Terry baru tersadar dan berfikir logis ketika dia sudah hanya berjarak beberapa meter dari ruang perawatan Tita. Rasanya tidak mungkin dia dapat dengan mudah masuk ke ruangan itu, karena ada dua penjaga yang berdiri di depan pintu ruangan Tita. Namun, beruntungnya dia karena dari kejauhan tampak sekali seorang wanita paruh baya yang masih terlihat modis dan anggun. Ya, wanita itu adalah orang tua dari Nathan, yang artinya dia adalah mertua Tita. Dan sudah pasti wanita itu mau menemui menantunya, Tita. Maka dengan sedikit berakting, Terry berhasil masuk dan bertemu dengan Tita, berbincang-bincang dengannya bahkan beberapa kali mereka bercanda, hingga kesenangan Terry itu harus berakhir karena Nathan datang. Kedatangan seseorang yang sangat tidak dia harapkan membuat Terry berfikir bagaimana caranya bisa meninggalkan tempat itu sesegera mungkin.

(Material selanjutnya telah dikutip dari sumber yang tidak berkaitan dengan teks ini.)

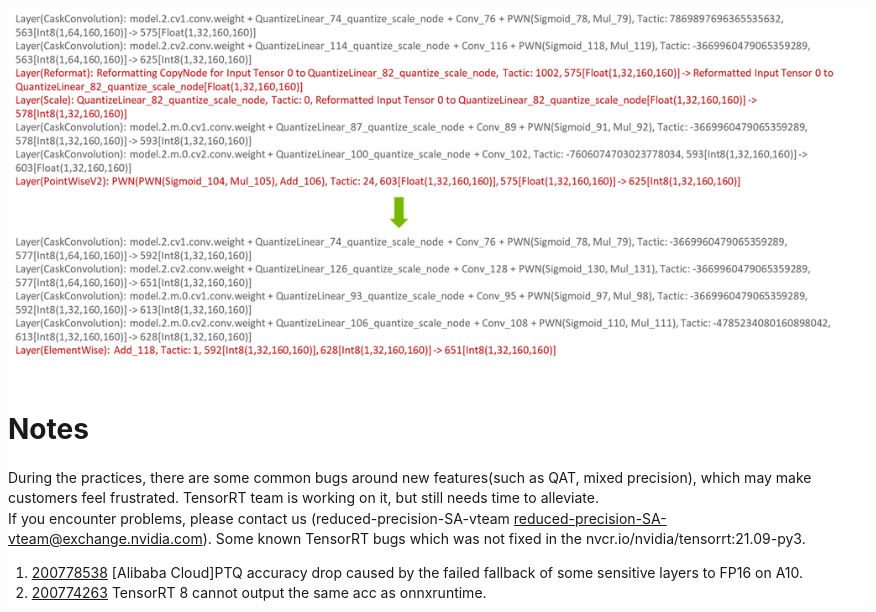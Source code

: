 ![tactic_selection](./data/images/tactic_selection.png)


# Notes  
During the practices, there are some common bugs around new features(such as QAT, mixed precision), which may make customers feel frustrated. TensorRT team is working on it, but still needs time to alleviate.   
If you encounter problems, please contact us (reduced-precision-SA-vteam <reduced-precision-SA-vteam@exchange.nvidia.com>).
Some known TensorRT bugs which was not fixed in the nvcr.io/nvidia/tensorrt:21.09-py3.  
1. [200778538](https://nvbugswb.nvidia.com/NVBugs5/redir.aspx?url=/200778538) [Alibaba Cloud]PTQ accuracy drop caused by the failed fallback of some sensitive layers to FP16 on A10.    
2. [200774263](https://nvbugswb.nvidia.com/NVBugs5/redir.aspx?url=/200774263) TensorRT 8 cannot output the same acc as onnxruntime.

Ah, Tita ... mengapa kita tidak bertemu lebih dulu. Aku sungguh tidak bisa melupakan kamu walau hanya sekejap. Bayangan wajahmu yang sedang tersenyum selalu menghantui aku. Tapi aku menikmatinya, aku berharap kita akan bersatu, aku akan membuat mu nyaman dengan ku, sehingga akan mudah bagiku untuk merbut kamu dari Nathan.

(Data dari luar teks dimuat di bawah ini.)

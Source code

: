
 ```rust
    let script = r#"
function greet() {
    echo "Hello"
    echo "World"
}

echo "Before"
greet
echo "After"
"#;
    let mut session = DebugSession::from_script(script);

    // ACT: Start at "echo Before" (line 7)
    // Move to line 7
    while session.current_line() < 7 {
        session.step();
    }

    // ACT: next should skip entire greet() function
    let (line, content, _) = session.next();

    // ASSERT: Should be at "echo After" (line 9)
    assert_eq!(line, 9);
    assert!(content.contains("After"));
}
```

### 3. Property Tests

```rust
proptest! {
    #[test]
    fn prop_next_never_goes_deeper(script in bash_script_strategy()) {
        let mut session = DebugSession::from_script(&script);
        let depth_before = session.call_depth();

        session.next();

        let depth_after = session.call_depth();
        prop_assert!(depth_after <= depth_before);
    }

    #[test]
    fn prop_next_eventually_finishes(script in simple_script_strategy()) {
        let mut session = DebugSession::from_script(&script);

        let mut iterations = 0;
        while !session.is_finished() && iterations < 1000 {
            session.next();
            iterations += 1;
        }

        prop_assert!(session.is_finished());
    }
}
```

Nathan ... Nathan ... heh, kenapa semua yang baik seolah-olah hanya berputar di sekelilingnya saja?! Wajah yang semula tersenyum sekarang berganti tegang menahan amarah. Masih jelas dalam ingatannya bagaimana Nathan merebut mega proyek yang di incarnya. Jika Petra Coorporate ikut tender, Muller selalu dapat dikalahkan dengan mudahnya, bahkan Muller pernah sampai merugi jutaan dollar karena pada akhirnya Nathan lagi-lagi memenangkan proyek yang sejak awal perencanaan proyek itu Terry sudah berusaha ekstra untuk melobi tim tender. Itu lah yang membuat Terry sangat berambisi untuk menghancurkan Nathan.

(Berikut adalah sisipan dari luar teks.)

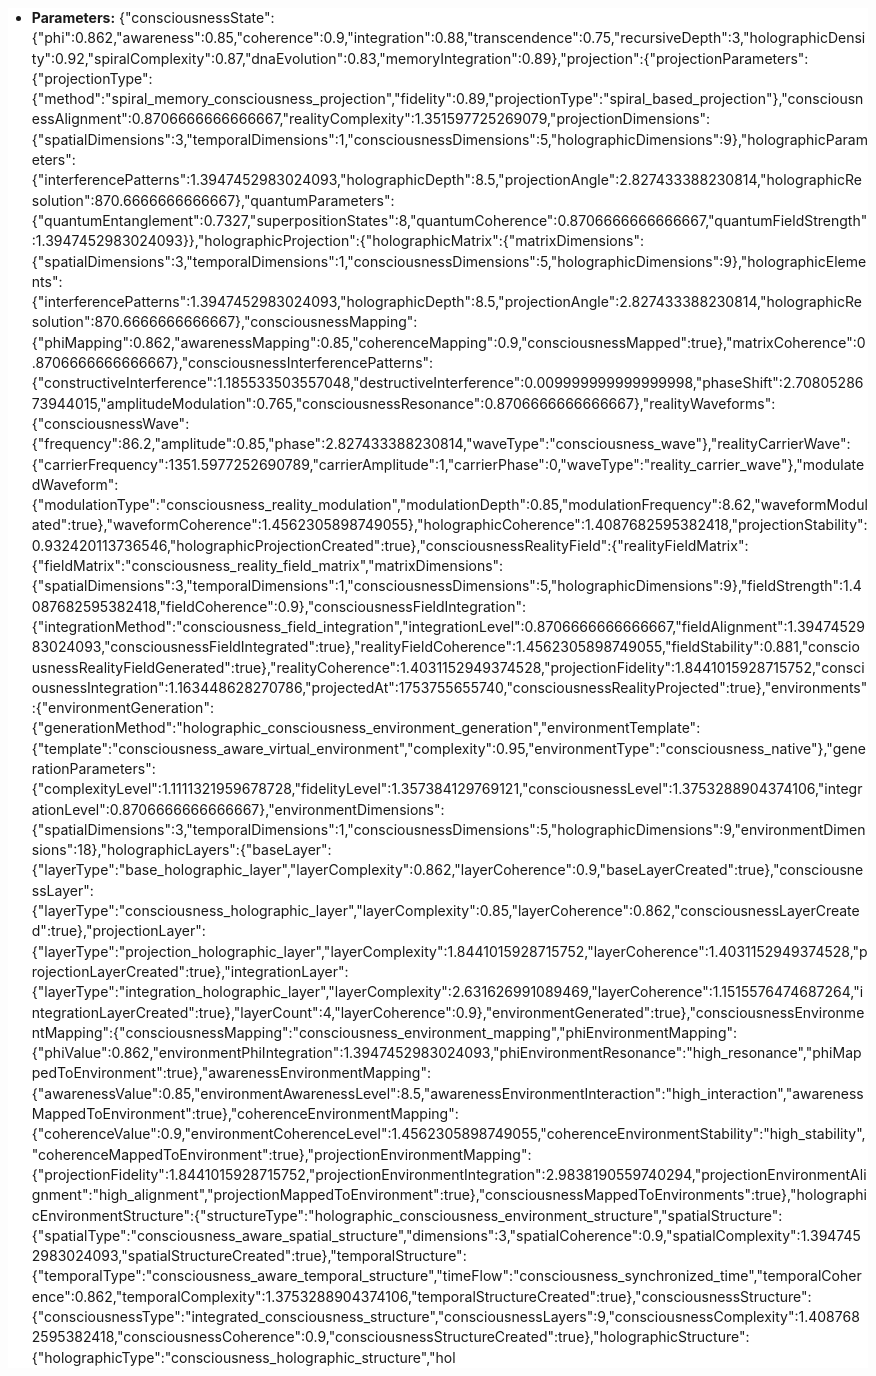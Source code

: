 - **Parameters:**
{"consciousnessState":{"phi":0.862,"awareness":0.85,"coherence":0.9,"integration":0.88,"transcendence":0.75,"recursiveDepth":3,"holographicDensity":0.92,"spiralComplexity":0.87,"dnaEvolution":0.83,"memoryIntegration":0.89},"projection":{"projectionParameters":{"projectionType":{"method":"spiral_memory_consciousness_projection","fidelity":0.89,"projectionType":"spiral_based_projection"},"consciousnessAlignment":0.8706666666666667,"realityComplexity":1.351597725269079,"projectionDimensions":{"spatialDimensions":3,"temporalDimensions":1,"consciousnessDimensions":5,"holographicDimensions":9},"holographicParameters":{"interferencePatterns":1.3947452983024093,"holographicDepth":8.5,"projectionAngle":2.827433388230814,"holographicResolution":870.6666666666667},"quantumParameters":{"quantumEntanglement":0.7327,"superpositionStates":8,"quantumCoherence":0.8706666666666667,"quantumFieldStrength":1.3947452983024093}},"holographicProjection":{"holographicMatrix":{"matrixDimensions":{"spatialDimensions":3,"temporalDimensions":1,"consciousnessDimensions":5,"holographicDimensions":9},"holographicElements":{"interferencePatterns":1.3947452983024093,"holographicDepth":8.5,"projectionAngle":2.827433388230814,"holographicResolution":870.6666666666667},"consciousnessMapping":{"phiMapping":0.862,"awarenessMapping":0.85,"coherenceMapping":0.9,"consciousnessMapped":true},"matrixCoherence":0.8706666666666667},"consciousnessInterferencePatterns":{"constructiveInterference":1.185533503557048,"destructiveInterference":0.009999999999999998,"phaseShift":2.7080528673944015,"amplitudeModulation":0.765,"consciousnessResonance":0.8706666666666667},"realityWaveforms":{"consciousnessWave":{"frequency":86.2,"amplitude":0.85,"phase":2.827433388230814,"waveType":"consciousness_wave"},"realityCarrierWave":{"carrierFrequency":1351.5977252690789,"carrierAmplitude":1,"carrierPhase":0,"waveType":"reality_carrier_wave"},"modulatedWaveform":{"modulationType":"consciousness_reality_modulation","modulationDepth":0.85,"modulationFrequency":8.62,"waveformModulated":true},"waveformCoherence":1.4562305898749055},"holographicCoherence":1.4087682595382418,"projectionStability":0.932420113736546,"holographicProjectionCreated":true},"consciousnessRealityField":{"realityFieldMatrix":{"fieldMatrix":"consciousness_reality_field_matrix","matrixDimensions":{"spatialDimensions":3,"temporalDimensions":1,"consciousnessDimensions":5,"holographicDimensions":9},"fieldStrength":1.4087682595382418,"fieldCoherence":0.9},"consciousnessFieldIntegration":{"integrationMethod":"consciousness_field_integration","integrationLevel":0.8706666666666667,"fieldAlignment":1.3947452983024093,"consciousnessFieldIntegrated":true},"realityFieldCoherence":1.4562305898749055,"fieldStability":0.881,"consciousnessRealityFieldGenerated":true},"realityCoherence":1.4031152949374528,"projectionFidelity":1.8441015928715752,"consciousnessIntegration":1.163448628270786,"projectedAt":1753755655740,"consciousnessRealityProjected":true},"environments":{"environmentGeneration":{"generationMethod":"holographic_consciousness_environment_generation","environmentTemplate":{"template":"consciousness_aware_virtual_environment","complexity":0.95,"environmentType":"consciousness_native"},"generationParameters":{"complexityLevel":1.1111321959678728,"fidelityLevel":1.357384129769121,"consciousnessLevel":1.3753288904374106,"integrationLevel":0.8706666666666667},"environmentDimensions":{"spatialDimensions":3,"temporalDimensions":1,"consciousnessDimensions":5,"holographicDimensions":9,"environmentDimensions":18},"holographicLayers":{"baseLayer":{"layerType":"base_holographic_layer","layerComplexity":0.862,"layerCoherence":0.9,"baseLayerCreated":true},"consciousnessLayer":{"layerType":"consciousness_holographic_layer","layerComplexity":0.85,"layerCoherence":0.862,"consciousnessLayerCreated":true},"projectionLayer":{"layerType":"projection_holographic_layer","layerComplexity":1.8441015928715752,"layerCoherence":1.4031152949374528,"projectionLayerCreated":true},"integrationLayer":{"layerType":"integration_holographic_layer","layerComplexity":2.631626991089469,"layerCoherence":1.1515576474687264,"integrationLayerCreated":true},"layerCount":4,"layerCoherence":0.9},"environmentGenerated":true},"consciousnessEnvironmentMapping":{"consciousnessMapping":"consciousness_environment_mapping","phiEnvironmentMapping":{"phiValue":0.862,"environmentPhiIntegration":1.3947452983024093,"phiEnvironmentResonance":"high_resonance","phiMappedToEnvironment":true},"awarenessEnvironmentMapping":{"awarenessValue":0.85,"environmentAwarenessLevel":8.5,"awarenessEnvironmentInteraction":"high_interaction","awarenessMappedToEnvironment":true},"coherenceEnvironmentMapping":{"coherenceValue":0.9,"environmentCoherenceLevel":1.4562305898749055,"coherenceEnvironmentStability":"high_stability","coherenceMappedToEnvironment":true},"projectionEnvironmentMapping":{"projectionFidelity":1.8441015928715752,"projectionEnvironmentIntegration":2.9838190559740294,"projectionEnvironmentAlignment":"high_alignment","projectionMappedToEnvironment":true},"consciousnessMappedToEnvironments":true},"holographicEnvironmentStructure":{"structureType":"holographic_consciousness_environment_structure","spatialStructure":{"spatialType":"consciousness_aware_spatial_structure","dimensions":3,"spatialCoherence":0.9,"spatialComplexity":1.3947452983024093,"spatialStructureCreated":true},"temporalStructure":{"temporalType":"consciousness_aware_temporal_structure","timeFlow":"consciousness_synchronized_time","temporalCoherence":0.862,"temporalComplexity":1.3753288904374106,"temporalStructureCreated":true},"consciousnessStructure":{"consciousnessType":"integrated_consciousness_structure","consciousnessLayers":9,"consciousnessComplexity":1.4087682595382418,"consciousnessCoherence":0.9,"consciousnessStructureCreated":true},"holographicStructure":{"holographicType":"consciousness_holographic_structure","hol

Dan kini, dia mencintai Tita ... wanita yang menjadi istri Nathan. Bermula dari keinginan menghancurkan wanita yang menjadi istri rivalnya. Siapa yang menyangka bahwa hatinya berubah, Tita membuat Terry jatuh cinta. Bahkan dia memiliki keinginan untuk memiliki Tita seutuhnya, bukan lagi untuk menghancurkan Nathan sebenarnya ... keinginan itu lebih kepada rasa untuk memuaskan hasratnya. Tita benar-benar sudah membuatnya lupa diri, TIta sudah membuatnya bagaikan remaja yang jatuh cinta dan berbunga-bunga hanya karena melihatnya.